DESCRIPTION OF THE TASK » Of the entries below, return only those lines from the line with "You can also" to the line with "It is sometimes", exactly, both included.

Saved entries
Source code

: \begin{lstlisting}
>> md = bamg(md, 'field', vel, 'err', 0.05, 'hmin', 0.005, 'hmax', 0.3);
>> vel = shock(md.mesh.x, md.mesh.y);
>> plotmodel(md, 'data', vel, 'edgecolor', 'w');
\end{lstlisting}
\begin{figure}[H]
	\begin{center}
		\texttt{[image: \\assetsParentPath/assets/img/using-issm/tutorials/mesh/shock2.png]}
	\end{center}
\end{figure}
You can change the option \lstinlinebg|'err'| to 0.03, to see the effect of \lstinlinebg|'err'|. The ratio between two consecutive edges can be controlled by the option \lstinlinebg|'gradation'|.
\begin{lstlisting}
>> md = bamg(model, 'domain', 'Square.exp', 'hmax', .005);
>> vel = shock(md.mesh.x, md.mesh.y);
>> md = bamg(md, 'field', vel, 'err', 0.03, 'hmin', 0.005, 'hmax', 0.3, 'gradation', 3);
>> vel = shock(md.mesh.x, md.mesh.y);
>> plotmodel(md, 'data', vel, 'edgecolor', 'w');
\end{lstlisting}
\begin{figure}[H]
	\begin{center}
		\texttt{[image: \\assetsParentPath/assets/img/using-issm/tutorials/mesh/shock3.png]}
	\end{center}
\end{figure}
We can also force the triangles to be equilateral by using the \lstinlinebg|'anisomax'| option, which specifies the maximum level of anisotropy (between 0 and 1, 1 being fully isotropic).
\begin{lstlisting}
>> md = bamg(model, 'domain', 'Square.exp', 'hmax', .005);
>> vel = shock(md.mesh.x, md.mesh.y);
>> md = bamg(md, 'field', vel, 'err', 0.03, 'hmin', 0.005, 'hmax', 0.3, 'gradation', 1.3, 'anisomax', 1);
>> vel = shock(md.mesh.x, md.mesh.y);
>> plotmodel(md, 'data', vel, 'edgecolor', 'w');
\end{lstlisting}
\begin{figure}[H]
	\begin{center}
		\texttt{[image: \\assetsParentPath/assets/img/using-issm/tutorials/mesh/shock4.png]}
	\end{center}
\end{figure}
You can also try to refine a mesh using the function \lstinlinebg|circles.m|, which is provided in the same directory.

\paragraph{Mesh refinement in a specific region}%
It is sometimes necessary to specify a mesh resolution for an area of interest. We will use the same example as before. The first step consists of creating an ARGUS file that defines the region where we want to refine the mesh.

--

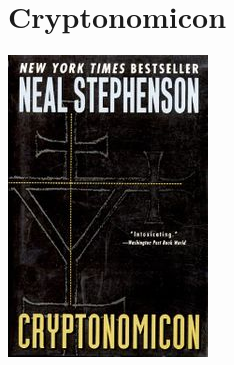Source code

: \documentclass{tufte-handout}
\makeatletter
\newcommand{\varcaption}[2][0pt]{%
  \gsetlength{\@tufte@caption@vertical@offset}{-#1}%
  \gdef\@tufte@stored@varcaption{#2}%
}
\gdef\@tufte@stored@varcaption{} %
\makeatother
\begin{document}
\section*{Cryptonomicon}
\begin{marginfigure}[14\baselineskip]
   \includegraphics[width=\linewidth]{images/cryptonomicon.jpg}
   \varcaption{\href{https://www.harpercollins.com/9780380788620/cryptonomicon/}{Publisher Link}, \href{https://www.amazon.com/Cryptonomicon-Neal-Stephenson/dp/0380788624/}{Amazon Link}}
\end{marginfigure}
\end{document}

TASK RESPONSE »
You can also try to refine a mesh using the function \lstinlinebg|circles.m|, which is provided in the same directory.

\paragraph{Mesh refinement in a specific region}%
It is sometimes necessary to specify a mesh resolution for an area of interest. We will use the same example as before. The first step consists of creating an ARGUS file that defines the region where we want to refine the mesh.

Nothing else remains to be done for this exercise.